Zemmour a raison. La France n’a pas dit son dernier mot. Après avoir passé une semaine en France, j’en suis revenu convaincu que le pays de Descartes a encore toute sa raison. Je parle du pays réel et pas celui des chaînes d’info en continu, qui vivent de la rente de la peur. Comme de grands enfants, ces chaînes d’info en continu jouent à faire peur, à se faire peur et finissent par avoir peur quand les sondages révèlent la percée de Zemmour, qui est la conséquence de leur instrumentalisation de cette même peur et des questions identitaires. Le couple chaines d’info en continu et sondages est une sorte de quadrature du cercle complètement déconnecté du réel. «La dictature des sondages vient d’enfanter la démocratie virtuelle», disait déjà Patrick Champagne, parlant du phénomène Balladur dans les années 90, en expliquant que le Premier ministre était le produit et le chouchou des sondeurs, avant que sa bulle sondagière n’explose au contact du réel politique.
Comme Balladur en 1994, Zemmour est le produit des chaînes d’info en continu et des sondages. Balladur avait sorti un livre, «Le dictionnaire de la Réforme», Zemmour fait la même chose avec son «La France n’a pas dit son dernier mot». Pendant longtemps, Marine le Pen était la diva des sondages, qui la plaçaient systématiquement au second tour avant que la bulle sondagière n’explose lors des dernières élections. Balladur résultait d’une «fabrique de l’opinion». Zemmour aussi va bientôt découvrir que le sondage n’est pas l’élection car, comme dit Champagne, «la plupart des questions posées par les instituts de sondage visent moins à connaître un peu la population qu’à lui demander ce qu’elle pense de performances médiatiques. Comment donc les agents de ce champ pourraient-ils s’apercevoir que ce qu’ils entendent dans les sondages, loin d’être la voix des peuples, n’est que leurs propres propos qui, à travers les médias, leur reviennent en écho».

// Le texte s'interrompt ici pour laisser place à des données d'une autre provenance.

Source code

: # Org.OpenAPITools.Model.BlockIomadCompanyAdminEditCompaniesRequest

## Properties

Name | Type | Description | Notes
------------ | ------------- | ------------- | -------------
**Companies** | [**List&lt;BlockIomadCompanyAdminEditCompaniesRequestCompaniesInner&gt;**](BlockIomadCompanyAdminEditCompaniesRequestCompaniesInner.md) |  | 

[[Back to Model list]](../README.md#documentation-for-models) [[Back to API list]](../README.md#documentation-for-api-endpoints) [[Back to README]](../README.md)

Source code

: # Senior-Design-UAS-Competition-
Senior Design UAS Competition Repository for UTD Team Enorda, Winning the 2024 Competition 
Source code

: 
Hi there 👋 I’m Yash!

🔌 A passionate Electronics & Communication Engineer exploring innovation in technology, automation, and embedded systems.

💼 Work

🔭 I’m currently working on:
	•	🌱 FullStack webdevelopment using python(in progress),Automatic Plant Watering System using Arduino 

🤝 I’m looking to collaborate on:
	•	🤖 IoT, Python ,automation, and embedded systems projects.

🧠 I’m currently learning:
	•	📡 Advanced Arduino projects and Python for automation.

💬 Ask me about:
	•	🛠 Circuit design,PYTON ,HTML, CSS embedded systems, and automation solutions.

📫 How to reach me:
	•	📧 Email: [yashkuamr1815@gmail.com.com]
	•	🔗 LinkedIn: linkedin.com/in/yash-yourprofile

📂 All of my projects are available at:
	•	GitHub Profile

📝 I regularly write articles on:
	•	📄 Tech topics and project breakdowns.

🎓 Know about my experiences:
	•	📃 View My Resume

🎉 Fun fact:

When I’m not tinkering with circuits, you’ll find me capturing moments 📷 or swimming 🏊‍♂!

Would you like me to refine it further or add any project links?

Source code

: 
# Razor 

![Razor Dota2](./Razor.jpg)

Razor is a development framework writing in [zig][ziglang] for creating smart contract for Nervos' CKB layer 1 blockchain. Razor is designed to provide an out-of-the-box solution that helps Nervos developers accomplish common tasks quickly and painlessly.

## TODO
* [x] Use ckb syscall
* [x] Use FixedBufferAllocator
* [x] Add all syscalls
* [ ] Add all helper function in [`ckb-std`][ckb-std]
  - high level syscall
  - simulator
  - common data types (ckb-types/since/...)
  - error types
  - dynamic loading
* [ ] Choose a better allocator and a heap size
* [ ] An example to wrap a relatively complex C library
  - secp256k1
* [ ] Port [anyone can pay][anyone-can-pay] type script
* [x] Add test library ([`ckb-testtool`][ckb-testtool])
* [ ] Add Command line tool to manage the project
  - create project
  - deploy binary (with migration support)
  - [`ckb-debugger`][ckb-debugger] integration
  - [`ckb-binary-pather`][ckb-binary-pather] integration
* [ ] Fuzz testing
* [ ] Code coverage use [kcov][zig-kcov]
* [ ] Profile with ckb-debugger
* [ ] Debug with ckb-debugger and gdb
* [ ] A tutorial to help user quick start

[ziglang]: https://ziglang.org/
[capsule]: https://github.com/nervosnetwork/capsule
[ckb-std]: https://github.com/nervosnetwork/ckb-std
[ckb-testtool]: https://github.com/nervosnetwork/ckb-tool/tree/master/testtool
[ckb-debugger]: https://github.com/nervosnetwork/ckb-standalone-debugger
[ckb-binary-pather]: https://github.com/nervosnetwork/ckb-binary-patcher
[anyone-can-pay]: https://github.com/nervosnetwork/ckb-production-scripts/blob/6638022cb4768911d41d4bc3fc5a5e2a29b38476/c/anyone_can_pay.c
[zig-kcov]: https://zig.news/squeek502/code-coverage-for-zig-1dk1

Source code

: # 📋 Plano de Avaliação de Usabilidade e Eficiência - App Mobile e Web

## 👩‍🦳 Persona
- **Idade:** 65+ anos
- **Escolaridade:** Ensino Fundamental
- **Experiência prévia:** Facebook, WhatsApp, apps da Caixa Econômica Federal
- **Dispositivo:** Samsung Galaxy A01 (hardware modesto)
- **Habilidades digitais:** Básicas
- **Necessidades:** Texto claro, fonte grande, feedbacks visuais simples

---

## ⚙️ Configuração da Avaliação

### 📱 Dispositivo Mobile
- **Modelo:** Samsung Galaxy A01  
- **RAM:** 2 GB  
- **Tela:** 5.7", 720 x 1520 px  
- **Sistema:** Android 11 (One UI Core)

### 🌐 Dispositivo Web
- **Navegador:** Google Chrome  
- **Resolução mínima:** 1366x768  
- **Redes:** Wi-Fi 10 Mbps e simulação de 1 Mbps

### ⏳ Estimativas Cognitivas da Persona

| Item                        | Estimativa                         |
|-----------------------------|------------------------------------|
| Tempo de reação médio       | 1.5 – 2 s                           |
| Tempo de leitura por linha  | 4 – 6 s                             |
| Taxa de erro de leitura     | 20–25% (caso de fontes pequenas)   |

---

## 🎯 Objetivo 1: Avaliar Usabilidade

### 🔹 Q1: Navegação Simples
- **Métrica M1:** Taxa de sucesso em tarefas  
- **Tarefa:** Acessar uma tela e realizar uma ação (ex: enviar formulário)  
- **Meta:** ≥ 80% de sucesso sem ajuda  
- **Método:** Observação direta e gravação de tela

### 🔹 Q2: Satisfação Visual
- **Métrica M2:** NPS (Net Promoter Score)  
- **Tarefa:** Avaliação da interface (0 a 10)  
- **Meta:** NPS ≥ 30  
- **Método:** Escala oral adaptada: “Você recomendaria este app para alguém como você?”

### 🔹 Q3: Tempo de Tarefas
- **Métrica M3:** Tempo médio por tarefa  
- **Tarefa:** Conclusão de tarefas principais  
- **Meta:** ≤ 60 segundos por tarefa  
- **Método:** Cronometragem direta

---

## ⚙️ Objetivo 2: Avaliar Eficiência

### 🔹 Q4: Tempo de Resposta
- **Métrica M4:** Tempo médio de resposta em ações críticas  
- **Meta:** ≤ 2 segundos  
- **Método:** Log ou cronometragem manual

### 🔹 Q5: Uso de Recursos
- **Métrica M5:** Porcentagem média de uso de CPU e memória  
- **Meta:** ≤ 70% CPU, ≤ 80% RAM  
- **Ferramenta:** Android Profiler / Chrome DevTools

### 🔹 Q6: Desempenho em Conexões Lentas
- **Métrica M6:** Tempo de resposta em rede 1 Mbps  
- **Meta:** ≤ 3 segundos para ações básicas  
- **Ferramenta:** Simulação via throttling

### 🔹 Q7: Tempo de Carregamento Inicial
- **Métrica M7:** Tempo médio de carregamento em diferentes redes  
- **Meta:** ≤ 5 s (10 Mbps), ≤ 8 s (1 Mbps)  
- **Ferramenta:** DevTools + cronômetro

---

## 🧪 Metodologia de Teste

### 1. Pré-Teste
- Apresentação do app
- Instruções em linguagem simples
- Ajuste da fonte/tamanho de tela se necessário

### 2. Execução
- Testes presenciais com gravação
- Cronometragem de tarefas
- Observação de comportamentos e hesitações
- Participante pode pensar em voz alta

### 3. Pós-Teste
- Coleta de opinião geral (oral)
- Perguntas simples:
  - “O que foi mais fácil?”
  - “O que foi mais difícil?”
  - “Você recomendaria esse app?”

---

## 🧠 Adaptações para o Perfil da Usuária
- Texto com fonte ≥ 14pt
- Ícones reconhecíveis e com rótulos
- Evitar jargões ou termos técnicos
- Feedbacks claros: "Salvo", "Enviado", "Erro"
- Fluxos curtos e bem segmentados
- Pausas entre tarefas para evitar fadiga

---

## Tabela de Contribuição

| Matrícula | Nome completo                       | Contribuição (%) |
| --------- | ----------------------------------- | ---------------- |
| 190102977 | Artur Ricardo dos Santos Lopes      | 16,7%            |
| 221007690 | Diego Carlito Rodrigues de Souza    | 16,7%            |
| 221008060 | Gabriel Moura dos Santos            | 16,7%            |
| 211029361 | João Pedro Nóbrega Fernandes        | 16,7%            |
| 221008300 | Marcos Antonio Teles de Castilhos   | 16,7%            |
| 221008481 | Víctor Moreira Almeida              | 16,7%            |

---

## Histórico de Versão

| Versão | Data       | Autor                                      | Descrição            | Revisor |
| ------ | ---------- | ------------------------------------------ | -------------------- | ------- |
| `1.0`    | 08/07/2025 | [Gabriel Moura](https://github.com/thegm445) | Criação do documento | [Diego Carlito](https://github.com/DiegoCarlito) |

C’est De Gaulle qui disait après sa retraite qu’il ne craignait pas «le vide mais le trop-plein». Plus sérieusement, l’entrée par effraction de Macron dans le jeu politique, sa victoire et l’irruption de Zemmour confirment que le clivage et le référent Gauche/Droite est mort de sa belle mort car, aussi bien à gauche qu’à droite on a à la fois paradoxalement, «le trop-plein» qui cache un «vide» abyssal sur le plan politique où le débat se réduit à l’immigration et à l’islamisme, avec une concurrence effrénée des chaînes d’info en continu sur les faits divers identitaires.

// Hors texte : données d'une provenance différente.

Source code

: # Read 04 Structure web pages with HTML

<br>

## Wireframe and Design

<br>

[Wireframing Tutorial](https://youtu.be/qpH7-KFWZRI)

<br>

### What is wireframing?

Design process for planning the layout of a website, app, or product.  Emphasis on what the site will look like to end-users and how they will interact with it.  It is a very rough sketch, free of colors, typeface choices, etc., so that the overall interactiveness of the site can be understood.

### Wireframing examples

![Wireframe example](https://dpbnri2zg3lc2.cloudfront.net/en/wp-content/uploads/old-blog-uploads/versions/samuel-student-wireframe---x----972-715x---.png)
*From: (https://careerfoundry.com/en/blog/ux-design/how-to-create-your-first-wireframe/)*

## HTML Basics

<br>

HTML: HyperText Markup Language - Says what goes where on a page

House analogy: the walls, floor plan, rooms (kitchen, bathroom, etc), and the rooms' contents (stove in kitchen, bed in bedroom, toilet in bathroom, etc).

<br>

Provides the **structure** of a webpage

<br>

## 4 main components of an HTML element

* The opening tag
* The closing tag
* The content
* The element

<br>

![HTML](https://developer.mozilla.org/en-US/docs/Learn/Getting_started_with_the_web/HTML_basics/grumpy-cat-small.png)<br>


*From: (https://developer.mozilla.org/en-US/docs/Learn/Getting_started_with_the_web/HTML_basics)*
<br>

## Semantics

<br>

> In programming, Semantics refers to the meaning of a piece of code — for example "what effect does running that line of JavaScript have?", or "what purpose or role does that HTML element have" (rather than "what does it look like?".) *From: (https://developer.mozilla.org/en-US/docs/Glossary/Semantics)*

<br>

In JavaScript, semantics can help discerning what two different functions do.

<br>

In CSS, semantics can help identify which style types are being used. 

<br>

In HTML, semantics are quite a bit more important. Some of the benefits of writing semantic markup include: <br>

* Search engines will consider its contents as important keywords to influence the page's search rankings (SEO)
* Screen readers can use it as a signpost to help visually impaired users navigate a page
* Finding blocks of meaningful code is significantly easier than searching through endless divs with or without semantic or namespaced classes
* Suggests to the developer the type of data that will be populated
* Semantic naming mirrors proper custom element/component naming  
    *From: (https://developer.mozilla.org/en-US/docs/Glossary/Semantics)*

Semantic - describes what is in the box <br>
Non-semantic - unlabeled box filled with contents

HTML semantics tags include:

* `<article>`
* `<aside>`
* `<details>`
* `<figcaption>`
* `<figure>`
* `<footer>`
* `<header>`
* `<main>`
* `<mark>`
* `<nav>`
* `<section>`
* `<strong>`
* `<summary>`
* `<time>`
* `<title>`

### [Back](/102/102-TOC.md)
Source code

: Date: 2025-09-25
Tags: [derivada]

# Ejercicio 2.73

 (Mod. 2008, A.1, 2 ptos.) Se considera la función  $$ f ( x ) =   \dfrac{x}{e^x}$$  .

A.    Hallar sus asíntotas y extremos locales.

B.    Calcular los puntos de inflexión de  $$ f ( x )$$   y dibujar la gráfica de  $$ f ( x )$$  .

L’idée même de débattre du «grand remplacement» est la preuve que la Raison a quitté le pays de Descartes. Dans le pays de Descartes, le bon sens n’est plus la chose la mieux partagée. Si les Turcs, après quatre siècles de domination de la Grèce, n’ont pas réussi à islamiser ce pays, comment une ultra-minorité (les activistes islamistes) dans la minorité musulmane, va islamiser ou remplacer les 9/10 de la population, ou même procéder à une «épuration ethnique» comme l’a dit Gilles Platret, le porte-parole de Lr. C’est une simple question de bon sens. Quand on dit épuration ethnique, on pense d’abord à une majorité qui veut faire disparaître une minorité par la guerre ou un génocide. Ce qui est loin d’être le cas en France, mais quand on veut coûte que coûte attirer l’attention des médias, tous les moyens sont bons, même les plus ridicules.
Pendant que les Etats-Unis organisent du tourisme dans l’espace, Zemmour veut ramener la France à l’ère des Capétiens et de Charles Martel. La France se passionne pour le débat sur son déclin, les Américains élaborent des stratégies pour faire de ce siècle un autre siècle américain. Zemmour n’est pas le symptôme du déclin mais de la stagnation, car la France n’a pas dit son dernier mot. Elle le dira à l’élection, où on entendra le vrai peuple, pas celui virtuel des sondeurs.